GenomicSEM

R-package for structural equation modeling based on GWAS summary data

203
54
R

GenomicSEM

R-package which allows the user to fit structural equation models
based on the summary statistics obtained from genome wide association studies (GWAS). Note that a recent update includes the ability to automatically obtain Q_SNP results without running a separate follow-up model. Until explicitly stated otherwise the code on this github is an alpha version (now on version 0.0.5c) and under active development. The code may thus produce undesired results on certain operating systems or when run concurrently with specific packages or R versions. Feel free to raise issues if (or when…) the package produces undesired results, we will attempt to swiftly deal with known issues. Please visit the wiki to get started, or check out the paper. If you are having issues and not finding the answers anywhere on the wiki or FAQs page, we encourage you to post your question on the google group.

For Linux users Please read 1.1 For Linux users in the wiki.
v0.0.5c Patch notes: This update contains several bug fixes.
v0.0.5 Patch notes: This update contains some bug fixes as well as optimizations making userGWAS() and commonfactorGWAS() 5-20% faster while using slightly less RAM, greater improvement at higher core counts in parallel (see patchnotes).

v0.0.4 Patch notes: This update is the start of a large code restructure and contains minimal changes for users (see below), but large changes for developers (see patchnotes).
v0.0.4 Feature update: userGWAS(), commonfactorGWAS() and sumstats() can now be run in parallel on Windows systems, additionally munge() can now be run in parallel as well (on both Linux/Mac and Windows). A number of functions now contain checks on input (ideally) preventing the function from stopping halway through analysis due to incorrect input. Input to files argument for munge() and sumstats() should now be a vector (a list will still work for now for backwards compatibility).

v0.0.3d Feature update: GenomicSEM can now run HDL a novel method for estimating heritability and genetic correlation that can in some cases outperform LDSC. See out tutorial HERE
v0.0.3d Code update: The most recent code update is dated April 12th, 2021. This code update includes a statistically equivalent, but far more efficient, way of calculating model chi-square.
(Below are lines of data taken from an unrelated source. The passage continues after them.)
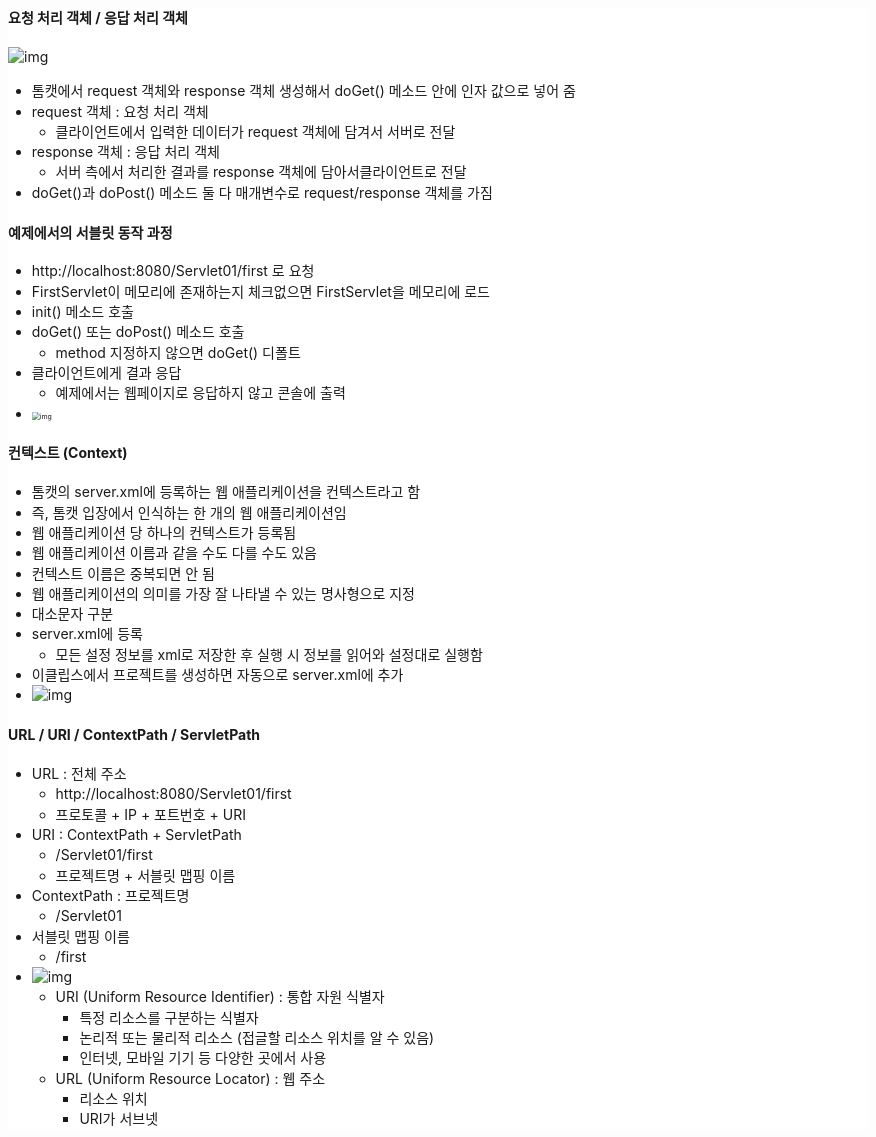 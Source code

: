 #### 요청 처리 객체 / 응답 처리 객체

![img](https://lh4.googleusercontent.com/5m_5aRAWQqwGkmPzTvCDInpHoVrx_vYdvkeV3orf7XlAPgHhjK-D9SNoZHOmYLXTVlKWUNP1kJIPKM1qYQ2iQVxZnh3-COxOR0IFzlVRIoNDz7vbKyIMoJglQ1ELnYDokTxi-CM)

- 톰캣에서 request 객체와 response 객체 생성해서 doGet() 메소드 안에 인자 값으로 넣어 줌
- request 객체 : 요청 처리 객체
  - 클라이언트에서 입력한 데이터가 request 객체에 담겨서 서버로 전달
- response 객체 : 응답 처리 객체
  - 서버 측에서 처리한 결과를 response 객체에 담아서클라이언트로 전달
- doGet()과 doPost() 메소드 둘 다 매개변수로 request/response 객체를 가짐

#### **예제에서의 서블릿 동작 과정**

- http://localhost:8080/Servlet01/first 로 요청
- FirstServlet이 메모리에 존재하는지 체크없으면 FirstServlet을 메모리에 로드
- init() 메소드 호출
- doGet() 또는 doPost() 메소드 호출
  - method 지정하지 않으면 doGet() 디폴트
- 클라이언트에게 결과 응답
  - 예제에서는 웹페이지로 응답하지 않고 콘솔에 출력
- <img src="https://lh5.googleusercontent.com/P0JJFQzSnCzyieROAaGIw_evEr2BQbte2fBm4nG_r1deLFS5SNKyiDSOtz8_AjRpsObZVqNgvUML4t2tEKElLFqk61TZkSVQsZ5c_JtscEzhOqLT24j0VgdVuagikKdutfJWUtA" alt="img" style="zoom:50%;" />

#### 컨텍스트 (Context)

- 톰캣의 server.xml에 등록하는 웹 애플리케이션을 컨텍스트라고 함
- 즉, 톰캣 입장에서 인식하는 한 개의 웹 애플리케이션임
- 웹 애플리케이션 당 하나의 컨텍스트가 등록됨
- 웹 애플리케이션 이름과 같을 수도 다를 수도 있음
- 컨텍스트 이름은 중복되면 안 됨
- 웹 애플리케이션의 의미를 가장 잘 나타낼 수 있는 명사형으로 지정
- 대소문자 구분
- server.xml에 등록
  - 모든 설정 정보를 xml로 저장한 후 실행 시 정보를 읽어와 설정대로 실행함
- 이클립스에서 프로젝트를 생성하면 자동으로 server.xml에 추가
- ![img](https://lh5.googleusercontent.com/8gYejW4qQPC5qts4Lcd871nQbc0ALimSY4jpTUokb8TEC7JrE2IEWK5gSzEQXpdJHNAakZ8phs3r6wYwgfaMMzk3h1c2Khkj0hf-hu1BEjDEfF46FPLzl8d5l_69FlM7kTGpc78)

#### URL / URI / ContextPath / ServletPath

- URL : 전체 주소
  - http://localhost:8080/Servlet01/first
  - 프로토콜 + IP + 포트번호 + URI
- URI : ContextPath + ServletPath
  - /Servlet01/first
  - 프로젝트명 + 서블릿 맵핑 이름
- ContextPath : 프로젝트명
  - /Servlet01
- 서블릿 맵핑 이름
  - /first
- ![img](https://lh4.googleusercontent.com/xYEvCJ9CxBr03lW4ya0c7WfJAIZPZj4_F8ijYZcKlXoCAaBNk_5BUND5_QZ7Ff_wBW-eqKw4VlI2QEgyDB-wcFreHMEn5c8OJthDqz-fR3nGD1PU2zwbXGpC6si5BZN4u3vMX1s)
  - URI (Uniform Resource Identifier) : 통합 자원 식별자
    - 특정 리소스를 구분하는 식별자
    - 논리적 또는 물리적 리소스 (접글할 리소스 위치를 알 수 있음)
    - 인터넷, 모바일 기기 등 다양한 곳에서 사용
  - URL (Uniform Resource Locator) : 웹 주소
    - 리소스 위치
    - URI가 서브넷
In the context of a userGWAS model where model chi-square was requested this may decrease run-times by ~50%. We recommend reinstalling to the most recent update of GenomicSEM. However, please note that changes in Genomic SEM defaults are likely to produce slight changes in results relative to previous versions. For further details, see patchnotes

PGC worldwide lab meeting on genomicSEM

Click below for a video which provides a very clear introduction to the method/paper:

IMAGE ALT TEXT HERE

Contents of the wiki:

Learn how to install GenomicSEM

Consider some of the nuances of summary data, and know where to find summary data.

Fit SEM models to GWAS summary data without a SNP

Run a GWAS where the SNP is included in the structural equation model.

Estimate functional enrichment for any parameter in a Genomic SEM model (e.g., factor variances).

Run multivariate TWAS using T-SEM

Installation:

We assume you are running R 3.4.1 or newer. We guarantee no backward or forward comparability. If something breaks please raise the issue on GitHub and we will try and fix it ASAP.

First, you need to install the devtools package. You can do this from CRAN, launch R and then type

install.packages("devtools")

Load the devtools package.

library(devtools)

Now you are ready to install the latest version of GenomicSEM. Note that this will often raise 24 warnings about replacing previous imports; these warnings are safe to ignore.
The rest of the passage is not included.